Exercise requirements: Set every record down again exactly. Do not carry over the pictures.
===== Records provided
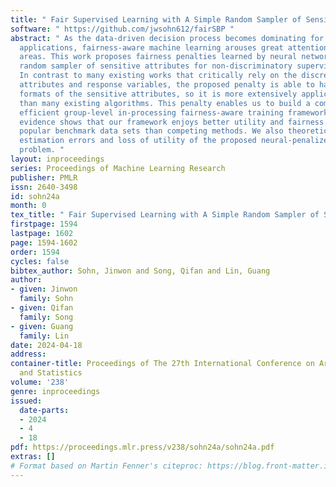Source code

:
 ```yaml
---
title: " Fair Supervised Learning with A Simple Random Sampler of Sensitive Attributes "
software: " https://github.com/jwsohn612/fairSBP "
abstract: " As the data-driven decision process becomes dominating for industrial
  applications, fairness-aware machine learning arouses great attention in various
  areas. This work proposes fairness penalties learned by neural networks with a simple
  random sampler of sensitive attributes for non-discriminatory supervised learning.
  In contrast to many existing works that critically rely on the discreteness of sensitive
  attributes and response variables, the proposed penalty is able to handle versatile
  formats of the sensitive attributes, so it is more extensively applicable in practice
  than many existing algorithms. This penalty enables us to build a computationally
  efficient group-level in-processing fairness-aware training framework. Empirical
  evidence shows that our framework enjoys better utility and fairness measures on
  popular benchmark data sets than competing methods. We also theoretically characterize
  estimation errors and loss of utility of the proposed neural-penalized risk minimization
  problem. "
layout: inproceedings
series: Proceedings of Machine Learning Research
publisher: PMLR
issn: 2640-3498
id: sohn24a
month: 0
tex_title: " Fair Supervised Learning with A Simple Random Sampler of Sensitive Attributes "
firstpage: 1594
lastpage: 1602
page: 1594-1602
order: 1594
cycles: false
bibtex_author: Sohn, Jinwon and Song, Qifan and Lin, Guang
author:
- given: Jinwon
  family: Sohn
- given: Qifan
  family: Song
- given: Guang
  family: Lin
date: 2024-04-18
address:
container-title: Proceedings of The 27th International Conference on Artificial Intelligence
  and Statistics
volume: '238'
genre: inproceedings
issued:
  date-parts:
  - 2024
  - 4
  - 18
pdf: https://proceedings.mlr.press/v238/sohn24a/sohn24a.pdf
extras: []
# Format based on Martin Fenner's citeproc: https://blog.front-matter.io/posts/citeproc-yaml-for-bibliographies/
---
```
==========
Reply to the exercise:
Source code

:
 ```yaml
---
title: " Fair Supervised Learning with A Simple Random Sampler of Sensitive Attributes "
software: " https://github.com/jwsohn612/fairSBP "
abstract: " As the data-driven decision process becomes dominating for industrial
  applications, fairness-aware machine learning arouses great attention in various
  areas. This work proposes fairness penalties learned by neural networks with a simple
  random sampler of sensitive attributes for non-discriminatory supervised learning.
  In contrast to many existing works that critically rely on the discreteness of sensitive
  attributes and response variables, the proposed penalty is able to handle versatile
  formats of the sensitive attributes, so it is more extensively applicable in practice
  than many existing algorithms. This penalty enables us to build a computationally
  efficient group-level in-processing fairness-aware training framework. Empirical
  evidence shows that our framework enjoys better utility and fairness measures on
  popular benchmark data sets than competing methods. We also theoretically characterize
  estimation errors and loss of utility of the proposed neural-penalized risk minimization
  problem. "
layout: inproceedings
series: Proceedings of Machine Learning Research
publisher: PMLR
issn: 2640-3498
id: sohn24a
month: 0
tex_title: " Fair Supervised Learning with A Simple Random Sampler of Sensitive Attributes "
firstpage: 1594
lastpage: 1602
page: 1594-1602
order: 1594
cycles: false
bibtex_author: Sohn, Jinwon and Song, Qifan and Lin, Guang
author:
- given: Jinwon
  family: Sohn
- given: Qifan
  family: Song
- given: Guang
  family: Lin
date: 2024-04-18
address:
container-title: Proceedings of The 27th International Conference on Artificial Intelligence
  and Statistics
volume: '238'
genre: inproceedings
issued:
  date-parts:
  - 2024
  - 4
  - 18
pdf: https://proceedings.mlr.press/v238/sohn24a/sohn24a.pdf
extras: []
# Format based on Martin Fenner's citeproc: https://blog.front-matter.io/posts/citeproc-yaml-for-bibliographies/
---
```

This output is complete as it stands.